Rendered images with source text
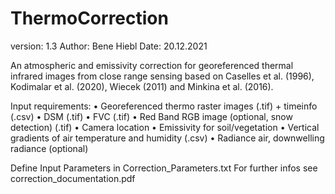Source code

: # ThermoCorrection
version: 1.3
Author: Bene Hiebl
Date: 20.12.2021

An atmospheric and emissivity correction for georeferenced thermal infrared images from close range sensing
based on Caselles et al. (1996), Kodimalar et al. (2020), Wiecek (2011) and Minkina et al. (2016).

Input requirements:
•	Georeferenced thermo raster images (.tif) + timeinfo (.csv)
•	DSM (.tif)
•	FVC (.tif)
•	Red Band RGB image (optional, snow detection) (.tif)
•	Camera location
•	Emissivity for soil/vegetation
•	Vertical gradients of air temperature and humidity (.csv)
•	Radiance air, downwelling radiance (optional)

Define Input Parameters in Correction_Parameters.txt
For further infos see correction_documentation.pdf
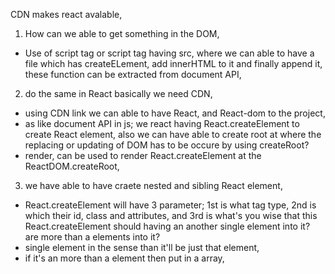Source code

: CDN makes react avalable,

1. How can we able to get something in the DOM,
- Use of script tag or script tag having src, where we can able to have a file which has createELement, add innerHTML to it and finally append it, these function can be extracted from document API,

2. do the same in React basically we need CDN,
- using CDN link we can able to have React, and React-dom to the project,
- as like document API in js; 
we react having React.createElement to create React element, also we can have able to create root at where the replacing or updating of DOM has to be occure by using createRoot?
- render, can be used to render React.createElement at the ReactDOM.createRoot,

3. we have able to have craete nested and sibling React element, 
- React.createElement will have 3 parameter; 1st is what tag type, 2nd is which their id, class and attributes, and 3rd is what's you wise that this React.createElement should having an another single element into it? are more than a elements into it?
- single element in the sense than it'll be just that element,
- if it's an more than a element then put in a array,   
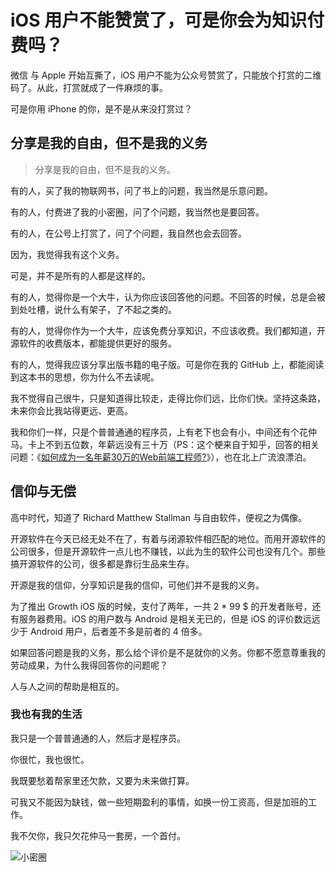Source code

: iOS 用户不能赞赏了，可是你会为知识付费吗？
===

微信 与 Apple 开始互撕了，iOS 用户不能为公众号赞赏了，只能放个打赏的二维码了。从此，打赏就成了一件麻烦的事。

可是你用 iPhone 的你，是不是从来没打赏过？

分享是我的自由，但不是我的义务
---

> 分享是我的自由，但不是我的义务。

有的人，买了我的物联网书，问了书上的问题，我当然是乐意问题。

有的人，付费进了我的小密圈，问了个问题，我当然也是要回答。

有的人，在公号上打赏了，问了个问题，我自然也会去回答。

因为，我觉得我有这个义务。

可是，并不是所有的人都是这样的。

有的人，觉得你是一个大牛，认为你应该回答他的问题。不回答的时候，总是会被到处吐槽，说什么有架子，了不起之类的。

有的人，觉得你作为一个大牛，应该免费分享知识，不应该收费。我们都知道，开源软件的收费版本，都能提供更好的服务。

有的人，觉得我应该分享出版书籍的电子版。可是你在我的 GitHub 上，都能阅读到这本书的思想，你为什么不去读呢。

我不觉得自己很牛，只是知道得比较走，走得比你们远，比你们快。坚持这条路，未来你会比我站得更远、更高。

我和你们一样，只是个普普通通的程序员，上有老下也会有小，中间还有个花仲马。卡上不到五位数，年薪远没有三十万（PS：这个梗来自于知乎，回答的相关问题：《[如何成为一名年薪30万的Web前端工程师?](https://www.zhihu.com/question/40083053)》），也在北上广流浪漂泊。

信仰与无偿
---

高中时代，知道了 Richard Matthew Stallman 与自由软件，便视之为偶像。

开源软件在今天已经无处不在了，有着与闭源软件相匹配的地位。而用开源软件的公司很多，但是开源软件一点儿也不赚钱，以此为生的软件公司也没有几个。那些搞开源软件的公司，很多都是靠衍生品来生存。

开源是我的信仰，分享知识是我的信仰，可他们并不是我的义务。

为了推出 Growth  iOS 版的时候，支付了两年，一共 2 * 99 $  的开发者账号，还有服务器费用。iOS 的用户数与 Android 是相关无已的，但是 iOS 的评价数远远少于 Android 用户，后者差不多是前者的 4 倍多。

如果回答问题是我的义务，那么给个评价是不是就你的义务。你都不愿意尊重我的劳动成果，为什么我得回答你的问题呢？

人与人之间的帮助是相互的。

### 我也有我的生活

我只是一个普普通通的人，然后才是程序员。

你很忙，我也很忙。

我既要愁着帮家里还欠款，又要为未来做打算。

可我又不能因为缺钱，做一些短期盈利的事情，如换一份工资高，但是加班的工作。

我不欠你，我只欠花仲马一套房，一个首付。

![小密圈](xiaomiquan.jpg)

• [TASK INSTRUCTIONS]:
When you copy the data, keep every line exact and drop the pictures.

• [TASK ANSWER]:
Source code

: # ThermoCorrection
version: 1.3
Author: Bene Hiebl
Date: 20.12.2021

An atmospheric and emissivity correction for georeferenced thermal infrared images from close range sensing
based on Caselles et al. (1996), Kodimalar et al. (2020), Wiecek (2011) and Minkina et al. (2016).

Input requirements:
•	Georeferenced thermo raster images (.tif) + timeinfo (.csv)
•	DSM (.tif)
•	FVC (.tif)
•	Red Band RGB image (optional, snow detection) (.tif)
•	Camera location
•	Emissivity for soil/vegetation
•	Vertical gradients of air temperature and humidity (.csv)
•	Radiance air, downwelling radiance (optional)

Define Input Parameters in Correction_Parameters.txt
For further infos see correction_documentation.pdf
Source code

: CDN makes react avalable,

1. How can we able to get something in the DOM,
- Use of script tag or script tag having src, where we can able to have a file which has createELement, add innerHTML to it and finally append it, these function can be extracted from document API,

2. do the same in React basically we need CDN,
- using CDN link we can able to have React, and React-dom to the project,
- as like document API in js; 
we react having React.createElement to create React element, also we can have able to create root at where the replacing or updating of DOM has to be occure by using createRoot?
- render, can be used to render React.createElement at the ReactDOM.createRoot,

3. we have able to have craete nested and sibling React element, 
- React.createElement will have 3 parameter; 1st is what tag type, 2nd is which their id, class and attributes, and 3rd is what's you wise that this React.createElement should having an another single element into it? are more than a elements into it?
- single element in the sense than it'll be just that element,
- if it's an more than a element then put in a array,   
Source code

: iOS 用户不能赞赏了，可是你会为知识付费吗？
===

微信 与 Apple 开始互撕了，iOS 用户不能为公众号赞赏了，只能放个打赏的二维码了。从此，打赏就成了一件麻烦的事。

可是你用 iPhone 的你，是不是从来没打赏过？

分享是我的自由，但不是我的义务
---

> 分享是我的自由，但不是我的义务。

有的人，买了我的物联网书，问了书上的问题，我当然是乐意问题。

有的人，付费进了我的小密圈，问了个问题，我当然也是要回答。

有的人，在公号上打赏了，问了个问题，我自然也会去回答。

因为，我觉得我有这个义务。

可是，并不是所有的人都是这样的。

有的人，觉得你是一个大牛，认为你应该回答他的问题。不回答的时候，总是会被到处吐槽，说什么有架子，了不起之类的。

有的人，觉得你作为一个大牛，应该免费分享知识，不应该收费。我们都知道，开源软件的收费版本，都能提供更好的服务。

有的人，觉得我应该分享出版书籍的电子版。可是你在我的 GitHub 上，都能阅读到这本书的思想，你为什么不去读呢。

我不觉得自己很牛，只是知道得比较走，走得比你们远，比你们快。坚持这条路，未来你会比我站得更远、更高。

我和你们一样，只是个普普通通的程序员，上有老下也会有小，中间还有个花仲马。卡上不到五位数，年薪远没有三十万（PS：这个梗来自于知乎，回答的相关问题：《[如何成为一名年薪30万的Web前端工程师?](https://www.zhihu.com/question/40083053)》），也在北上广流浪漂泊。

信仰与无偿
---

高中时代，知道了 Richard Matthew Stallman 与自由软件，便视之为偶像。

开源软件在今天已经无处不在了，有着与闭源软件相匹配的地位。而用开源软件的公司很多，但是开源软件一点儿也不赚钱，以此为生的软件公司也没有几个。那些搞开源软件的公司，很多都是靠衍生品来生存。

开源是我的信仰，分享知识是我的信仰，可他们并不是我的义务。

为了推出 Growth  iOS 版的时候，支付了两年，一共 2 * 99 $  的开发者账号，还有服务器费用。iOS 的用户数与 Android 是相关无已的，但是 iOS 的评价数远远少于 Android 用户，后者差不多是前者的 4 倍多。

如果回答问题是我的义务，那么给个评价是不是就你的义务。你都不愿意尊重我的劳动成果，为什么我得回答你的问题呢？

人与人之间的帮助是相互的。

### 我也有我的生活

我只是一个普普通通的人，然后才是程序员。

你很忙，我也很忙。

我既要愁着帮家里还欠款，又要为未来做打算。

可我又不能因为缺钱，做一些短期盈利的事情，如换一份工资高，但是加班的工作。

我不欠你，我只欠花仲马一套房，一个首付。

![小密圈](xiaomiquan.jpg)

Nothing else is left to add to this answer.